PROBLEM STATEMENT >>
From the entries below, work out the number of lines that hold the word "geometry", and give that number alone.

DATASET EXCERPTS >>
--------------------

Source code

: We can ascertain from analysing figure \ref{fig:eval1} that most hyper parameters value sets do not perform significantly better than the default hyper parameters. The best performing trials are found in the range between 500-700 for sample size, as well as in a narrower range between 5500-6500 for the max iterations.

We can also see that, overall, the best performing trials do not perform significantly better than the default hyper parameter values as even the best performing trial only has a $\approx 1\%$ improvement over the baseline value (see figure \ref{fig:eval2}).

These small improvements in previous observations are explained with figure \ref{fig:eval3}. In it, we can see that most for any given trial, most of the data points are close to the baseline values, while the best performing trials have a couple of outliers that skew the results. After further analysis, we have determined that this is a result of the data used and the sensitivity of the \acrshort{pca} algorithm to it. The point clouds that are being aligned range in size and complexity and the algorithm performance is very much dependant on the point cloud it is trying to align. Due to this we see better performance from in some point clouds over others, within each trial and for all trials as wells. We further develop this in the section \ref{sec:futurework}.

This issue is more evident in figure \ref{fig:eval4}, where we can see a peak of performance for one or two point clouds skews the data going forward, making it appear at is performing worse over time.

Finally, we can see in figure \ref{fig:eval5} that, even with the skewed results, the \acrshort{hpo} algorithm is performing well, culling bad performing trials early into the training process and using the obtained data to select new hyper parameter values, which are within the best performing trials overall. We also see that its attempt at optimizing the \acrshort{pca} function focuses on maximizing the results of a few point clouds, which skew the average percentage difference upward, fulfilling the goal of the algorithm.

--------------------

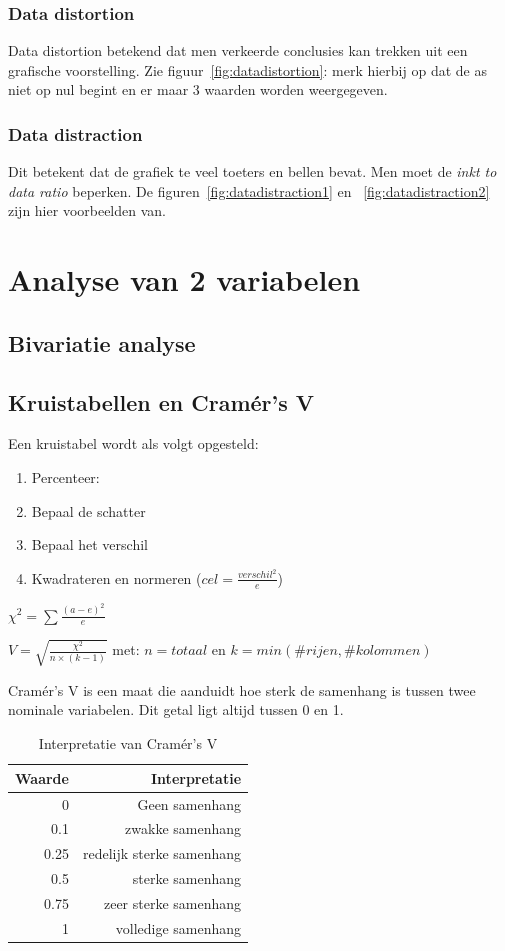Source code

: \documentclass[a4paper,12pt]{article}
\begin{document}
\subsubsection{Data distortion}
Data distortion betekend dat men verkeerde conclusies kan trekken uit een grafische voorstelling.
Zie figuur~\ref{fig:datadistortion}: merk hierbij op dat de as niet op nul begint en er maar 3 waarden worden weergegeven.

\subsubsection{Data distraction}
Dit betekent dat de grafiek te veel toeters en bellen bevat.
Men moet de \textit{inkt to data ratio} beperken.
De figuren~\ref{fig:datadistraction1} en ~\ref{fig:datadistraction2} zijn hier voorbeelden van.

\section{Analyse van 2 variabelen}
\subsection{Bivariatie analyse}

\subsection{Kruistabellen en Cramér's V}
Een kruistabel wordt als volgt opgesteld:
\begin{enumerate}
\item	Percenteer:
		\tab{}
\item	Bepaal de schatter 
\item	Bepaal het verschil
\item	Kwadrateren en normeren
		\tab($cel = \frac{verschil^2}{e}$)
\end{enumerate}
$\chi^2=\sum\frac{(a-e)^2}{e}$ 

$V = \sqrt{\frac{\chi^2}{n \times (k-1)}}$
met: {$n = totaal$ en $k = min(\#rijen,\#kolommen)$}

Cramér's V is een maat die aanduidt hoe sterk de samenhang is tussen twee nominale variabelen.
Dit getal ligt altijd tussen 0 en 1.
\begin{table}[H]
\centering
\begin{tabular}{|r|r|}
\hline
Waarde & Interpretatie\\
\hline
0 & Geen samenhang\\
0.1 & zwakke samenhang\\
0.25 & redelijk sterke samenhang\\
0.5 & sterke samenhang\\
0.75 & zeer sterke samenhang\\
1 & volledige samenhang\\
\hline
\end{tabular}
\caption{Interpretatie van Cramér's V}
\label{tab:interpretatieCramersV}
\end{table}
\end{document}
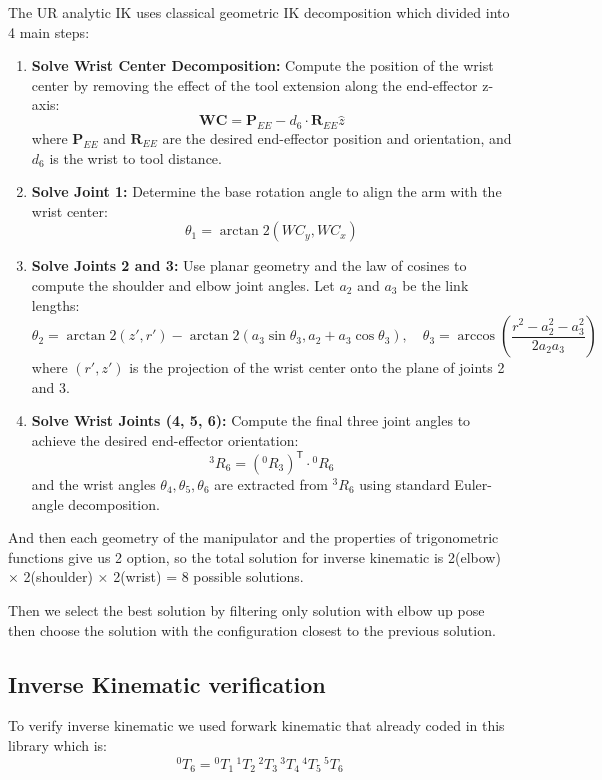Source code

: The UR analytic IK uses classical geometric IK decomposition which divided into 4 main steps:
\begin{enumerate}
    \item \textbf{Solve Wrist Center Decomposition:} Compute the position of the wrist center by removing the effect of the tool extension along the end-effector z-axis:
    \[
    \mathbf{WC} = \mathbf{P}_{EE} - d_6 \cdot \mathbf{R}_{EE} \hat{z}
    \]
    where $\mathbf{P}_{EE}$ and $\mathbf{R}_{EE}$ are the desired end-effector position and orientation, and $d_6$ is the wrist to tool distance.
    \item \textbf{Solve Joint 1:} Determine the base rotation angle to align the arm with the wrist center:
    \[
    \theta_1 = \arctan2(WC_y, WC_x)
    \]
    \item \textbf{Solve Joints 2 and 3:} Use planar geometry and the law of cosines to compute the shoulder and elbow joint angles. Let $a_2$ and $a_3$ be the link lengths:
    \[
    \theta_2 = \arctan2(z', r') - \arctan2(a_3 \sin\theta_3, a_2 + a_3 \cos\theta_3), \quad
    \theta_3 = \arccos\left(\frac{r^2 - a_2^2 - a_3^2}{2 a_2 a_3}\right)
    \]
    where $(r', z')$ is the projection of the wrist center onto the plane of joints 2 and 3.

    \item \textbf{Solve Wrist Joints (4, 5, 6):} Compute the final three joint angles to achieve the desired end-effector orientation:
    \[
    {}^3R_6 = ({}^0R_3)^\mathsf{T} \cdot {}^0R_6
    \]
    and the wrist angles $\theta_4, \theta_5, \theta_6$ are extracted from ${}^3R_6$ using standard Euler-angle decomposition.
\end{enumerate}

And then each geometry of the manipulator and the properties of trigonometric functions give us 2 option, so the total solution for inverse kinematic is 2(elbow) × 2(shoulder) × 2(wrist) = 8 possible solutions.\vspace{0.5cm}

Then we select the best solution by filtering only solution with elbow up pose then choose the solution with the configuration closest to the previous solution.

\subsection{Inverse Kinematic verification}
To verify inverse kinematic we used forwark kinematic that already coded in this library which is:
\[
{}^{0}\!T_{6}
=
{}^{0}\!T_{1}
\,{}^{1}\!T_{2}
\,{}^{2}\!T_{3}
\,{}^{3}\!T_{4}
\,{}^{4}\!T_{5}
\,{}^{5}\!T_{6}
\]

--------------------

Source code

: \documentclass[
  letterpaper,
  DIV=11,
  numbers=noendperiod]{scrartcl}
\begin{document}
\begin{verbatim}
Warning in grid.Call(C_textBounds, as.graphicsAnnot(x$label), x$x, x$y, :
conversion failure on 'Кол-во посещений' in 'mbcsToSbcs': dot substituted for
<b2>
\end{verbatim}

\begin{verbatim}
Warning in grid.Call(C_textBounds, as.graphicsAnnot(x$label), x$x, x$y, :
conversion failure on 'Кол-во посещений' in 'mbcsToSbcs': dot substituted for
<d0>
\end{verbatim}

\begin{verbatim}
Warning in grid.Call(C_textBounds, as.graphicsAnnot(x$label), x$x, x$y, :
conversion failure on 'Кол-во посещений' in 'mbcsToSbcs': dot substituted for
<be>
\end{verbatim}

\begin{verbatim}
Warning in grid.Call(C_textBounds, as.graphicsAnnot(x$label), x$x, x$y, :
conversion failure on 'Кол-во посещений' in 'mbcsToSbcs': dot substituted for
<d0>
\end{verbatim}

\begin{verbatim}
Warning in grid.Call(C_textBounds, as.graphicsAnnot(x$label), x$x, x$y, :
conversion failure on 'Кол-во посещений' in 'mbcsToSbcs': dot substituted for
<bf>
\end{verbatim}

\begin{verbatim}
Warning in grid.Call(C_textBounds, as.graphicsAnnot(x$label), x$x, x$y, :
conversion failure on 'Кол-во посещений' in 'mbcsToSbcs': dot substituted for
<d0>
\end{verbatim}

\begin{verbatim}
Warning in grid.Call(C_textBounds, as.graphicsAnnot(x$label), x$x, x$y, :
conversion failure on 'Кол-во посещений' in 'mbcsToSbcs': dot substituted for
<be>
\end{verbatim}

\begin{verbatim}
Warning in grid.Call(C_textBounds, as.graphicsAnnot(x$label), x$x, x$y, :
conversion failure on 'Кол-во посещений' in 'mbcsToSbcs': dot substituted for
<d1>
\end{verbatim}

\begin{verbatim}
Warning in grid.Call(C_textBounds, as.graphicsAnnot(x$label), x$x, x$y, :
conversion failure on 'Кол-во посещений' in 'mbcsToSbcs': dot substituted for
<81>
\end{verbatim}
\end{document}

--------------------

RESULT >>
2